— Work item —
Using the records that follow, copy every line containing the word "there".

Collection entries
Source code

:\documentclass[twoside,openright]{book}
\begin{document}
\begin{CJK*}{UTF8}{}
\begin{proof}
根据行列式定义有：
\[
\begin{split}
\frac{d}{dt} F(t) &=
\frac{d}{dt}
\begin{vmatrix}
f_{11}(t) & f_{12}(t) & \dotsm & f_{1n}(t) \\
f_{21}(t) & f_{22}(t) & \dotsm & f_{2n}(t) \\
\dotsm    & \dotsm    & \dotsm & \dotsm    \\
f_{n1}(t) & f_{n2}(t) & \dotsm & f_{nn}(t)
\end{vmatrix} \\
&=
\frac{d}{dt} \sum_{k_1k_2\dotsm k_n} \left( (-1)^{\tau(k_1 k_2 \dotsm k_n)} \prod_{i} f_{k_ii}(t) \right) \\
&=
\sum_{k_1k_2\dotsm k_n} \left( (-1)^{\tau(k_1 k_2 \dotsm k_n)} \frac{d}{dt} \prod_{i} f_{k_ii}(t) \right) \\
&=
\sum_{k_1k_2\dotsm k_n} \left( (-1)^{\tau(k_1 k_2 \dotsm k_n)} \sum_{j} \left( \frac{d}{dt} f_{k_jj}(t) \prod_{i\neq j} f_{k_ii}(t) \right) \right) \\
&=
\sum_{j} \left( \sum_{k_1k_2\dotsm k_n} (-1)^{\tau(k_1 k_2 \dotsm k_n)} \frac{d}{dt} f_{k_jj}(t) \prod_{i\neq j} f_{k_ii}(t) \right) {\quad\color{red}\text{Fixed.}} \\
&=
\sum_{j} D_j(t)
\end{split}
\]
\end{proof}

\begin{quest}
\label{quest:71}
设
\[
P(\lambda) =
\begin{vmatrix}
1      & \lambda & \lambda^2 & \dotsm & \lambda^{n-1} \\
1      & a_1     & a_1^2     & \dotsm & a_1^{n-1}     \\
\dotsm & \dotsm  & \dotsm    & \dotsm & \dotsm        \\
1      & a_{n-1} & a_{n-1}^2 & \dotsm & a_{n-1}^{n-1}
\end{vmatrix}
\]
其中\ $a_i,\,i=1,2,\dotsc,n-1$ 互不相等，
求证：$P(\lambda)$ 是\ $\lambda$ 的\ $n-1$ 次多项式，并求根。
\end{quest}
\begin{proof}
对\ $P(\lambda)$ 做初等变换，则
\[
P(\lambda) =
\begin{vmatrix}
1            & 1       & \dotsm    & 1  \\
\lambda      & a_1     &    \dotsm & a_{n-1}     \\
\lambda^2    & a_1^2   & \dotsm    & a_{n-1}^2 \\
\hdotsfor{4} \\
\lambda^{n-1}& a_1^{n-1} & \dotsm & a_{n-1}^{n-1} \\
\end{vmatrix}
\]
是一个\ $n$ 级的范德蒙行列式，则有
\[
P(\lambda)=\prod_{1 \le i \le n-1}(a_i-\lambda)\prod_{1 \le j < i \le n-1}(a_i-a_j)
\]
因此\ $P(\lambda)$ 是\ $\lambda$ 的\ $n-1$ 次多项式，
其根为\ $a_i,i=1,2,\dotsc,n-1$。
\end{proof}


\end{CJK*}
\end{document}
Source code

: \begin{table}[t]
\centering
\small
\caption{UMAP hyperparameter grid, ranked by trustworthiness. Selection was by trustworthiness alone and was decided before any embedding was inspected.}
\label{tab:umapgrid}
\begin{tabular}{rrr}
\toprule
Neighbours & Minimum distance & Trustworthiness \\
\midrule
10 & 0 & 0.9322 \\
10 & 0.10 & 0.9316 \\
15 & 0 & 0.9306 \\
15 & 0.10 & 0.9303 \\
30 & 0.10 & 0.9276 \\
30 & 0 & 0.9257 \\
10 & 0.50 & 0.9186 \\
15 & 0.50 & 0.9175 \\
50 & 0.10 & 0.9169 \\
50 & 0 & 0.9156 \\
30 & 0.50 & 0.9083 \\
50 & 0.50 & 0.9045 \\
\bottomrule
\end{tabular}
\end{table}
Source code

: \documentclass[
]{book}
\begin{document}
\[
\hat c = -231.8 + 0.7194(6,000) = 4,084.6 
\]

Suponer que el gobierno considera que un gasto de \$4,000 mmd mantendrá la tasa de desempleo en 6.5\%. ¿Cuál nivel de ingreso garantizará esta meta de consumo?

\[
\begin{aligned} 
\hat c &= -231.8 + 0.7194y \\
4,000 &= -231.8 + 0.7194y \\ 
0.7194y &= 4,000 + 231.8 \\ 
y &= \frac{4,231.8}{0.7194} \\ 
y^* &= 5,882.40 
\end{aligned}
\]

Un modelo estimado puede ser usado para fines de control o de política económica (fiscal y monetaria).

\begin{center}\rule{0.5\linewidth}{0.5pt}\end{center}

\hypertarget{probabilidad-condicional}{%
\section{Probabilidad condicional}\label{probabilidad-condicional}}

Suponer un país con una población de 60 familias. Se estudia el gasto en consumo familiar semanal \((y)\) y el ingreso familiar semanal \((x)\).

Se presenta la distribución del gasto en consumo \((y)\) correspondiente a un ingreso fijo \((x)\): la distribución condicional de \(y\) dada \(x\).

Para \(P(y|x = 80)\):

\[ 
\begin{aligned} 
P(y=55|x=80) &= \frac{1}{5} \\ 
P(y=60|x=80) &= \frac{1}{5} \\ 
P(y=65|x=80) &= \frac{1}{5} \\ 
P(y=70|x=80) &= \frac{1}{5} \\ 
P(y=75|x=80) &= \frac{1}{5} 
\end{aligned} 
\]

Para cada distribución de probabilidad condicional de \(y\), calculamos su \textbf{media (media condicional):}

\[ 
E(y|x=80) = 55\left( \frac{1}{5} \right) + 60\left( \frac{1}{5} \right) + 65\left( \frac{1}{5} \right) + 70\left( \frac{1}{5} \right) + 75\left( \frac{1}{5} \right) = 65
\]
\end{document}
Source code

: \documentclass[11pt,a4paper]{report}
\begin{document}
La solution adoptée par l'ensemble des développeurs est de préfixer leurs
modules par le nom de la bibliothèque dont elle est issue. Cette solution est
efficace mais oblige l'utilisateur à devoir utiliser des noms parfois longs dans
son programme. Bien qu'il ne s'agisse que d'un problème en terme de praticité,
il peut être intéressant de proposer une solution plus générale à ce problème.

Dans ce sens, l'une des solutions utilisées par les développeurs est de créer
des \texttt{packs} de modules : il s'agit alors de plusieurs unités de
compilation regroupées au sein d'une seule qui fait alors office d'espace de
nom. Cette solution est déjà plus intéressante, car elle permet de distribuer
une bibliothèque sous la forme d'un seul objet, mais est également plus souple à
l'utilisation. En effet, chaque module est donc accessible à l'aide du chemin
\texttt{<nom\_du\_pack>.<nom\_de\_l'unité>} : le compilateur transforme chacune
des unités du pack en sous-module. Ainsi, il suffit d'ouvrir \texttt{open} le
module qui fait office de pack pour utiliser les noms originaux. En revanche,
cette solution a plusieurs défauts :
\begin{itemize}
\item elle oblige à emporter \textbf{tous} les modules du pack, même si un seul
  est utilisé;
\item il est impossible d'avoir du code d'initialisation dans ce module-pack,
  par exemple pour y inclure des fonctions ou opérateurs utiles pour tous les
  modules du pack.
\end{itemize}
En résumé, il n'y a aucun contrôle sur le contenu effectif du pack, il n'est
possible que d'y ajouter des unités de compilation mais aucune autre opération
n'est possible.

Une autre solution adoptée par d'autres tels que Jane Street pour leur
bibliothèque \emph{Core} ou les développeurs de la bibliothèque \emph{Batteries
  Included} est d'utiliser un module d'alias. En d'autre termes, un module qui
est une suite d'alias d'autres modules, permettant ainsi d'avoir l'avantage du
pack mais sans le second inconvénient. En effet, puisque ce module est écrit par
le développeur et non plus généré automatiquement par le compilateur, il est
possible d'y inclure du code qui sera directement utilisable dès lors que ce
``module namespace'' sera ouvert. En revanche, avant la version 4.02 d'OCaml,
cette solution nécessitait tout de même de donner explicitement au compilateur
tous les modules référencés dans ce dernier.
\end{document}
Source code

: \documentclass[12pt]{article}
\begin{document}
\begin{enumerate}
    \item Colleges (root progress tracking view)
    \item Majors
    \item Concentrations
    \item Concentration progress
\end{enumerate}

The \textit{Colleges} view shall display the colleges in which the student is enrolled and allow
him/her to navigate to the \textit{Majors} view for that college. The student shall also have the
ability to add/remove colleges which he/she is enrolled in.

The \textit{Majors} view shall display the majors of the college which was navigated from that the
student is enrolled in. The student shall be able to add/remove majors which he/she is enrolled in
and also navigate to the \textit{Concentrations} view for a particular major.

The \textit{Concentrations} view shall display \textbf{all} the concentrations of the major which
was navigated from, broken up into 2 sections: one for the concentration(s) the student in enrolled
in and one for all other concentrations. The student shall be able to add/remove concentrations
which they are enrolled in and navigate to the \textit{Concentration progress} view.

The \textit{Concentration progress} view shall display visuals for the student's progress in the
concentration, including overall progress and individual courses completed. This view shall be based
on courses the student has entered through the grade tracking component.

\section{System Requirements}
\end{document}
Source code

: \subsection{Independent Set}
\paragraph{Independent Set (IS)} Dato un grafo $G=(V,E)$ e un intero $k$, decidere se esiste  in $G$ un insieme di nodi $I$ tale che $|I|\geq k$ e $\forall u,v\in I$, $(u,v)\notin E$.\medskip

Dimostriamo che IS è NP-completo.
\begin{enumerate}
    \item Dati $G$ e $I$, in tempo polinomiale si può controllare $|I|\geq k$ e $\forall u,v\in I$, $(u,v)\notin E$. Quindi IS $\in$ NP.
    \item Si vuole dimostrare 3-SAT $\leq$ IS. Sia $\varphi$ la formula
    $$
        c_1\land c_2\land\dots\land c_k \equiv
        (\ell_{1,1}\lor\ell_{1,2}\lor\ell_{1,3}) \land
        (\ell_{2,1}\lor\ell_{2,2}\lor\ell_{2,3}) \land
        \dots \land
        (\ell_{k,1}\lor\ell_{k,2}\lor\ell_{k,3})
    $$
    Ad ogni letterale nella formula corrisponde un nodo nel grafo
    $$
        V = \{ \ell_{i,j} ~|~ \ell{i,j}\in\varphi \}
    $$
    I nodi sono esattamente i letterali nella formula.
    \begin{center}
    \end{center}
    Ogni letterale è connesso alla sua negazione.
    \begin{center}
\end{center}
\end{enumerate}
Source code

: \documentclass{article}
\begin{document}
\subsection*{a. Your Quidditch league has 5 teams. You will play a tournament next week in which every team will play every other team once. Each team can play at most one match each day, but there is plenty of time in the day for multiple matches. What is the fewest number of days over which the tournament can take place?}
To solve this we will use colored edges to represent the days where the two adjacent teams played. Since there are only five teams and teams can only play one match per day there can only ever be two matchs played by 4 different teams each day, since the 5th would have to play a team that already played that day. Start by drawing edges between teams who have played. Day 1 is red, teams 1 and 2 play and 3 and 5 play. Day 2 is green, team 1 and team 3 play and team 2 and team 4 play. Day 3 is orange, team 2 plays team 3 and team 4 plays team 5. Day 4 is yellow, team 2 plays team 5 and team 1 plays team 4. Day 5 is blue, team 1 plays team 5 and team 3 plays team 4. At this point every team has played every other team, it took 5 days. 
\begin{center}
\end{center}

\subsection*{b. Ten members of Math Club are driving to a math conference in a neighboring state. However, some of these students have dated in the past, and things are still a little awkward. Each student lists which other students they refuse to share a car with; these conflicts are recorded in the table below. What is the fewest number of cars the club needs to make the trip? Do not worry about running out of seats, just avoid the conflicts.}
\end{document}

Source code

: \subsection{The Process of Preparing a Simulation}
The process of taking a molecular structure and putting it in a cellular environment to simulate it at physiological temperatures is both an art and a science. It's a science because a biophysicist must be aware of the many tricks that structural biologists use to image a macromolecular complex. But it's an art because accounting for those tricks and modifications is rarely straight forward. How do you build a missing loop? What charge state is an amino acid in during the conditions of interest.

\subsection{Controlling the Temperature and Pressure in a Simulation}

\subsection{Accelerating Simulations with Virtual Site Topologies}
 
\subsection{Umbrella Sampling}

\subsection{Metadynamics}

— Task result —
\subsection*{a. Your Quidditch league has 5 teams. You will play a tournament next week in which every team will play every other team once. Each team can play at most one match each day, but there is plenty of time in the day for multiple matches. What is the fewest number of days over which the tournament can take place?}
To solve this we will use colored edges to represent the days where the two adjacent teams played. Since there are only five teams and teams can only play one match per day there can only ever be two matchs played by 4 different teams each day, since the 5th would have to play a team that already played that day. Start by drawing edges between teams who have played. Day 1 is red, teams 1 and 2 play and 3 and 5 play. Day 2 is green, team 1 and team 3 play and team 2 and team 4 play. Day 3 is orange, team 2 plays team 3 and team 4 plays team 5. Day 4 is yellow, team 2 plays team 5 and team 1 plays team 4. Day 5 is blue, team 1 plays team 5 and team 3 plays team 4. At this point every team has played every other team, it took 5 days. 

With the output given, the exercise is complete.